EXERCISE DESCRIPTION:
Check the entries below and say how many lines include the word "representing". No other text is wanted.
SOURCE DATA Start Marker
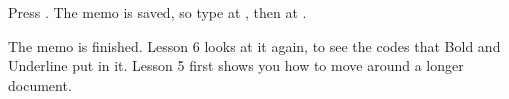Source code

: \begin{WPSteps}
\item Press .  The memo is saved, so type  at
, then  at .
\end{WPSteps}
\EndReplay
The memo is finished.  Lesson 6 looks at it again, to see the codes that
Bold and Underline put in it.  Lesson 5 first shows you how to move around
a longer document.
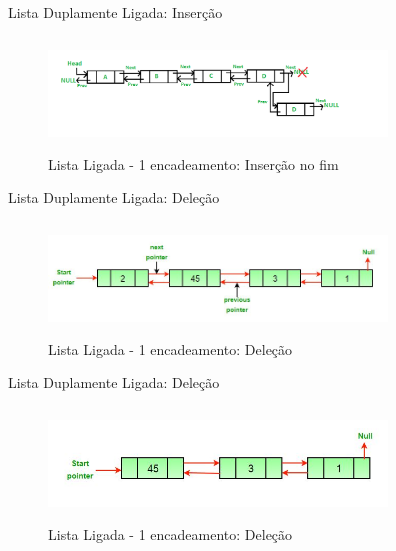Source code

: \begin{frame}
	\begin{block}{Lista Duplamente Ligada: Inserção}
		\begin{figure}[!htb]
			\centering	  				
			\includegraphics[height=3cm, width = 9cm]{./pic/DLL_add_end1.png}
			\caption{Lista Ligada - 1 encadeamento: Inserção no fim}
			\label{fig_LDE_end}
		\end{figure}
	\end{block}
\end{frame}



\begin{frame}
	\begin{block}{Lista Duplamente Ligada: Deleção}
		\begin{figure}[!htb]
			\centering	  				
			\includegraphics[height=3cm, width = 9cm]{./pic/Delete_lincked_list.jpg}
			\caption{Lista Ligada - 1 encadeamento: Deleção}
			\label{fig_LDE_end}
		\end{figure}
	\end{block}
\end{frame}


\begin{frame}
	\begin{block}{Lista Duplamente Ligada: Deleção}
		\begin{figure}[!htb]
			\centering	  				
			\includegraphics[height=3cm, width = 9cm]{./pic/Delete_lincked_list2.jpg}
			\caption{Lista Ligada - 1 encadeamento: Deleção}
			\label{fig_LDE_end}
		\end{figure}
	\end{block}
\end{frame}


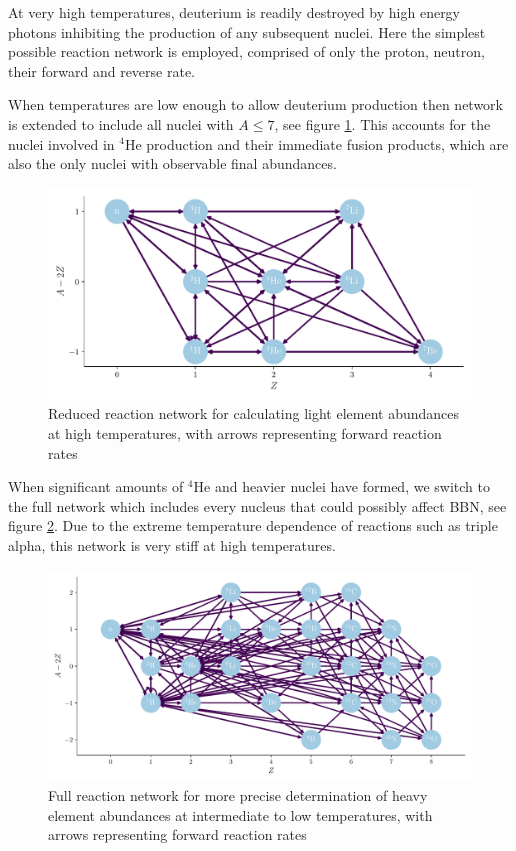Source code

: At very high temperatures, deuterium is readily destroyed by high energy photons inhibiting the production of any subsequent nuclei. Here the simplest possible reaction network is employed, comprised of only the proton, neutron, their forward and reverse rate. 

When temperatures are low enough to allow deuterium production then network is extended to include all nuclei with $A\leq 7$, see figure \ref{fig:smallnet}. This accounts for the nuclei involved in ${}^4$He production and their immediate fusion products, which are also the only nuclei with observable final abundances. 

\begin{figure}[ht]
    \includegraphics[width=5.1in]{figures/lillenet.pdf}
    \caption{Reduced reaction network for calculating light element abundances at high temperatures, with arrows representing forward reaction rates}
    \label{fig:smallnet}
\end{figure}

When significant amounts of ${}^4$He and heavier nuclei have formed, we switch to the full network which includes every nucleus that could possibly affect BBN, see figure \ref{fig:bignet}. Due to the extreme temperature dependence of reactions such as triple alpha, this network is very stiff at high temperatures. 

\begin{figure}[ht]
    \includegraphics[width=5.1in]{figures/stornet.pdf}
    \caption{Full reaction network for more precise determination of heavy element abundances at intermediate to low temperatures, with arrows representing forward reaction rates}
    \label{fig:bignet}
\end{figure}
SOURCE DATA End Marker
SOLVED PROBLEM:
2